Carlos’ debut album was 1968’s Switched-On Bach, which comprised renditions of Johann Sebastian Bach songs performed on a Moog. Shortly thereafter, she scored films like Marooned in 1969 and A Clockwork Orange in 1971.
In addition to the obstacles facing female composers in the ’60s and ’70s, Wendy Carlos lived as a trans woman during that period. She publicly revealed in a 1979 Playboy interview conducted by Arthur Bell that she had identified as female since 1968 and underwent sex reassignment surgery in 1972.
1. Clara Rockmore
Born in Vilnius, Russia in 1911, Lithuanian Clara Rockmore boasts the earliest career of any electronic musician on this list by a wide margin. From early childhood she showed great promise as a violin prodigy, but tendonitis forced her to give up playing as a teenager after she relocated to Philadelphia to attend the Curtis Institute of Music.

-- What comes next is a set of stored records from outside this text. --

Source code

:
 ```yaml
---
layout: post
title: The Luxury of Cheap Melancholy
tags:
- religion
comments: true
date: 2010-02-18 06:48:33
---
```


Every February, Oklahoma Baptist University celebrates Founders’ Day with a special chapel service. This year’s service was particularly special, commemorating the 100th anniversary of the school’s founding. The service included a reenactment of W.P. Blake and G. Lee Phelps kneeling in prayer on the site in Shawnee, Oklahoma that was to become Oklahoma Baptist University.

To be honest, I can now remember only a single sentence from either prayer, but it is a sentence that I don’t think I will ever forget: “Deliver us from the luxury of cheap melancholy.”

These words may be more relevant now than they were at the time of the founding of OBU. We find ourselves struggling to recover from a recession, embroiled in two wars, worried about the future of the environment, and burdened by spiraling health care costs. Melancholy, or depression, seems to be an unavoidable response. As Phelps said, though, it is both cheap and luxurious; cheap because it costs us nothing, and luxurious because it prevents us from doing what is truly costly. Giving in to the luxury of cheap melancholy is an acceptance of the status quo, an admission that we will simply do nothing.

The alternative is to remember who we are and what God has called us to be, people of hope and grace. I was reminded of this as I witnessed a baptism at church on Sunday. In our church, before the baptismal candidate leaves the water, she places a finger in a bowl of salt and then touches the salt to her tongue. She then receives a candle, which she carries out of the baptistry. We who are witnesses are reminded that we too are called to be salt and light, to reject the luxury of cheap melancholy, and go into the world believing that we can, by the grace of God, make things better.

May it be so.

That didn’t stop Rockmore from pursuing her craft. She met Russian inventor Léon Theremin, whose electronic instrument, the Theremin, did not require physical touch to be played. She would become widely considered the greatest Theremin virtuoso alive for her pitch control, and she aided Léon in refining the device as well as delivering performances that encouraged critics to take electronic and experimental more seriously. He proposed to her, but she married Robert Rockmore in 1933.
Although she played major venues since the ’30s, Rockmore did not officially release a recording until The Art of the Theremin in 1977. She died in 1998 after a rapid decline in health – only two days before the birth of her great grandniece, whom she declared she would live to meet.